§ Problem to work on
Look through the data that follows and copy each line with the string "rounded".

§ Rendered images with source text
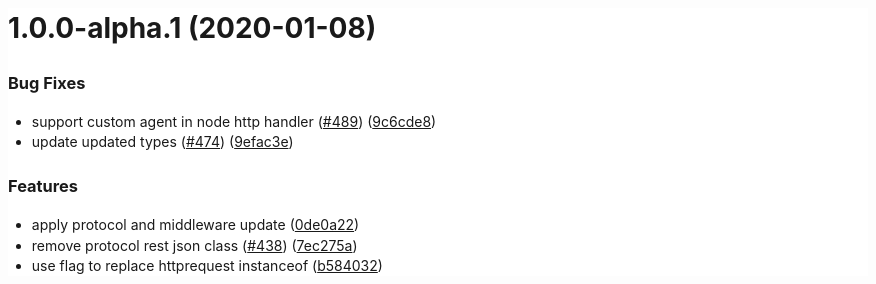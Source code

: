



# 1.0.0-alpha.1 (2020-01-08)


### Bug Fixes

* support custom agent in node http handler ([#489](https://github.com/aws/aws-sdk-js-v3/issues/489)) ([9c6cde8](https://github.com/aws/aws-sdk-js-v3/commit/9c6cde8))
* update updated types ([#474](https://github.com/aws/aws-sdk-js-v3/issues/474)) ([9efac3e](https://github.com/aws/aws-sdk-js-v3/commit/9efac3e))


### Features

* apply protocol and middleware update ([0de0a22](https://github.com/aws/aws-sdk-js-v3/commit/0de0a22))
* remove protocol rest json class ([#438](https://github.com/aws/aws-sdk-js-v3/issues/438)) ([7ec275a](https://github.com/aws/aws-sdk-js-v3/commit/7ec275a))
* use flag to replace httprequest instanceof ([b584032](https://github.com/aws/aws-sdk-js-v3/commit/b584032))

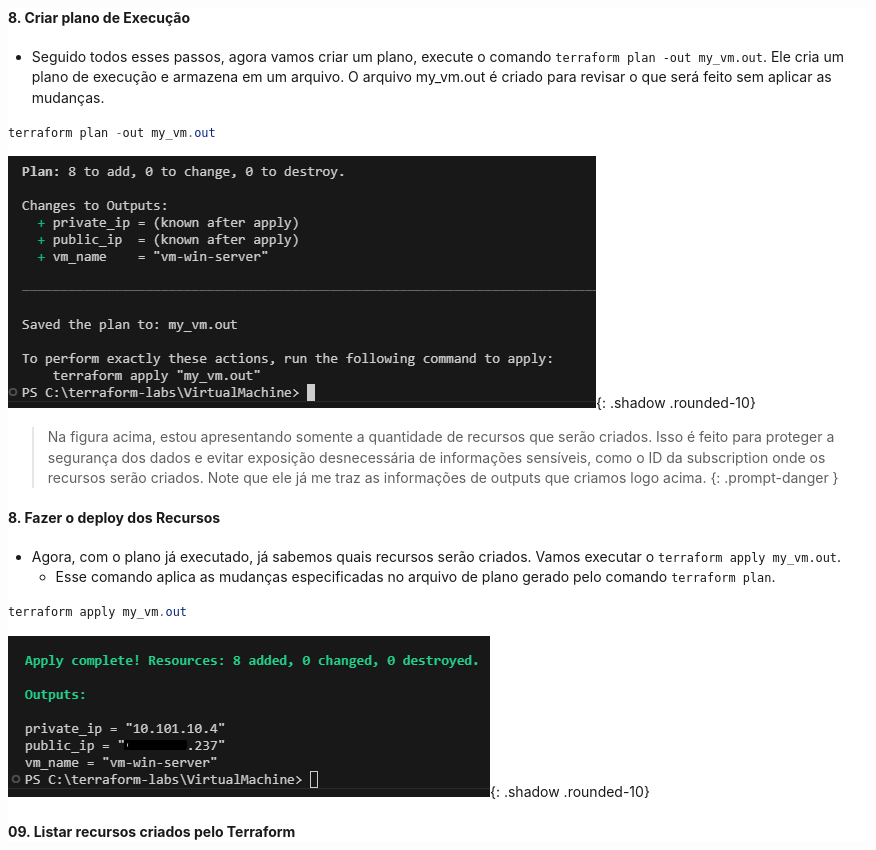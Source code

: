 #### 8. Criar plano de Execução

- Seguido todos esses passos, agora vamos criar um plano, execute o comando `terraform plan -out my_vm.out`. Ele cria um plano de execução e armazena em um arquivo. O arquivo my_vm.out é criado para revisar o que será feito sem aplicar as mudanças.

```powershell
terraform plan -out my_vm.out
```

![Terraform-Plan](/assets/img/Lab03-VMWindowsServer/TerraformPlan.png){: .shadow .rounded-10}

> Na figura acima, estou apresentando somente a quantidade de recursos que serão criados. Isso é feito para proteger a segurança dos dados e evitar exposição desnecessária de informações sensíveis, como o ID da subscription onde os recursos serão criados. Note que ele já me traz as informações de outputs que criamos logo acima.
{: .prompt-danger }

#### 8. Fazer o deploy dos Recursos

- Agora, com o plano já executado, já sabemos quais recursos serão criados. Vamos executar o `terraform apply my_vm.out`.
  - Esse comando aplica as mudanças especificadas no arquivo de plano gerado pelo comando `terraform plan`.

```powershell
terraform apply my_vm.out
```

![Terraform-Apply](/assets/img/Lab03-VMWindowsServer/TerraformApply+Outputs.png){: .shadow .rounded-10}



#### 09. Listar recursos criados pelo Terraform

§ Exercise response
![Terraform-Plan](/assets/img/Lab03-VMWindowsServer/TerraformPlan.png){: .shadow .rounded-10}
![Terraform-Apply](/assets/img/Lab03-VMWindowsServer/TerraformApply+Outputs.png){: .shadow .rounded-10}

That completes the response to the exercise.